**YOUR INSTRUCTIONS:**
Where does the word "Gisin" occur in the data below? Copy each line that holds it.

Saved data entries
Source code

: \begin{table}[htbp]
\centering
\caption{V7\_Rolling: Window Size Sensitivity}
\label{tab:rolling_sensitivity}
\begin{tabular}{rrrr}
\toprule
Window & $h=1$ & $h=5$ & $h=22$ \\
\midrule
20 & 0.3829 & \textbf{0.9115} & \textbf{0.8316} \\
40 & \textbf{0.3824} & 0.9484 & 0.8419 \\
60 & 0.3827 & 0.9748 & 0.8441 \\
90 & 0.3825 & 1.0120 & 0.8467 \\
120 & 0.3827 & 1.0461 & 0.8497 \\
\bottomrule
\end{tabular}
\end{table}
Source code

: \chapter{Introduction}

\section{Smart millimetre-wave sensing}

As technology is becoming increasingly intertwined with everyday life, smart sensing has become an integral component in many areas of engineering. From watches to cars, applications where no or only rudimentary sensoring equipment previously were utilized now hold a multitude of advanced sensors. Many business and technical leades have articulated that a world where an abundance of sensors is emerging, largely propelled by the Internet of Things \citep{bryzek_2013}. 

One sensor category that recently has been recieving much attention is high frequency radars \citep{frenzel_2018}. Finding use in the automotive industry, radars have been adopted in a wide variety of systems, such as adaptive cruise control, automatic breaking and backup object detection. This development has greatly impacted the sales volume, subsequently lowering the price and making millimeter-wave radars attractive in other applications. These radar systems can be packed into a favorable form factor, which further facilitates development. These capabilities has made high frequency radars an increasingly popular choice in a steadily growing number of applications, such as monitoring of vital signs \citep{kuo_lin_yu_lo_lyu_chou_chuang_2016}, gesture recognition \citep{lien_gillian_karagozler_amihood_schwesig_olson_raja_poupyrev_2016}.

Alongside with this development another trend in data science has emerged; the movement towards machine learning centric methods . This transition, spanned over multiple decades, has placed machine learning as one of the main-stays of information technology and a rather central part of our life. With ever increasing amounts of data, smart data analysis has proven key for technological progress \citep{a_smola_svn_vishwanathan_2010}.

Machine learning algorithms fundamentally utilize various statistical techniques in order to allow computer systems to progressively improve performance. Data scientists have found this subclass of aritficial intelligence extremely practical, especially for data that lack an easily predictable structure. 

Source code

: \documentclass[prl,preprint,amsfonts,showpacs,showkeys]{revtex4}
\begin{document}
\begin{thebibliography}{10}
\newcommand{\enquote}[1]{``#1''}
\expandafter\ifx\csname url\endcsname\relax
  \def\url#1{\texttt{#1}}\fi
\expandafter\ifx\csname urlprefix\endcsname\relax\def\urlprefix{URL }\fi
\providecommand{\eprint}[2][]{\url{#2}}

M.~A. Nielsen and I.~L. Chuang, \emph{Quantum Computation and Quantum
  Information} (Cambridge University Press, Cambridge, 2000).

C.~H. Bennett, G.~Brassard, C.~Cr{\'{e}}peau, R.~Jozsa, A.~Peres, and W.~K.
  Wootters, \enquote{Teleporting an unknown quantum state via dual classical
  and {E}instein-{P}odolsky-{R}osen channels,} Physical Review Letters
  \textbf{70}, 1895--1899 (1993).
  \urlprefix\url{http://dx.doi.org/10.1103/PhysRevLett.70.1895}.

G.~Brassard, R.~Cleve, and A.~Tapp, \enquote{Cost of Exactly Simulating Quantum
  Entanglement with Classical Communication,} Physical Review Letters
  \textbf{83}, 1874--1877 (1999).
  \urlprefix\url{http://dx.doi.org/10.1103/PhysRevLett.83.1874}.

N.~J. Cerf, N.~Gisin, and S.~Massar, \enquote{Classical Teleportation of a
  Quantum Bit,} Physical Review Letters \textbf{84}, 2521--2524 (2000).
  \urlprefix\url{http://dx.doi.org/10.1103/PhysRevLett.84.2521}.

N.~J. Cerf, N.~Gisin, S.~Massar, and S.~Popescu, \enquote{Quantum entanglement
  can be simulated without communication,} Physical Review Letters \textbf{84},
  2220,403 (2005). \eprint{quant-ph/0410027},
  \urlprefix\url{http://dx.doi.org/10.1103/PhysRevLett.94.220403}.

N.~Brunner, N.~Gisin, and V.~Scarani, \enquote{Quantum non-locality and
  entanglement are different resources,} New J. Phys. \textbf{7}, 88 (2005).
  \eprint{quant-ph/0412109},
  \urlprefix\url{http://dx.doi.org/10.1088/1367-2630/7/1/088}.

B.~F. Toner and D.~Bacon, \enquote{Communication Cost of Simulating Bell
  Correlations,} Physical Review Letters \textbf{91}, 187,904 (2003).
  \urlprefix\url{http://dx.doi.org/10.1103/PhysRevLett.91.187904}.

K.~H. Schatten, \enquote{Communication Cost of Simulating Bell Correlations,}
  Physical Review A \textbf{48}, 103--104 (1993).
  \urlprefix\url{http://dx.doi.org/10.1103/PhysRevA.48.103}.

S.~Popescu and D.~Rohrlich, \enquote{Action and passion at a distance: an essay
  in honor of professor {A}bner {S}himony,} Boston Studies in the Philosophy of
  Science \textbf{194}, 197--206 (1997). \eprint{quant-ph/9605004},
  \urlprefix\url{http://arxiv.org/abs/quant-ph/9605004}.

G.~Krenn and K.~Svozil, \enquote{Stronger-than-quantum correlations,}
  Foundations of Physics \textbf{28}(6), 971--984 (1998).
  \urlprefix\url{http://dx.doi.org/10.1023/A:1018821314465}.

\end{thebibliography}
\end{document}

**RESULT OF THE TASK:**
N.~J. Cerf, N.~Gisin, and S.~Massar, \enquote{Classical Teleportation of a
N.~J. Cerf, N.~Gisin, S.~Massar, and S.~Popescu, \enquote{Quantum entanglement
N.~Brunner, N.~Gisin, and V.~Scarani, \enquote{Quantum non-locality and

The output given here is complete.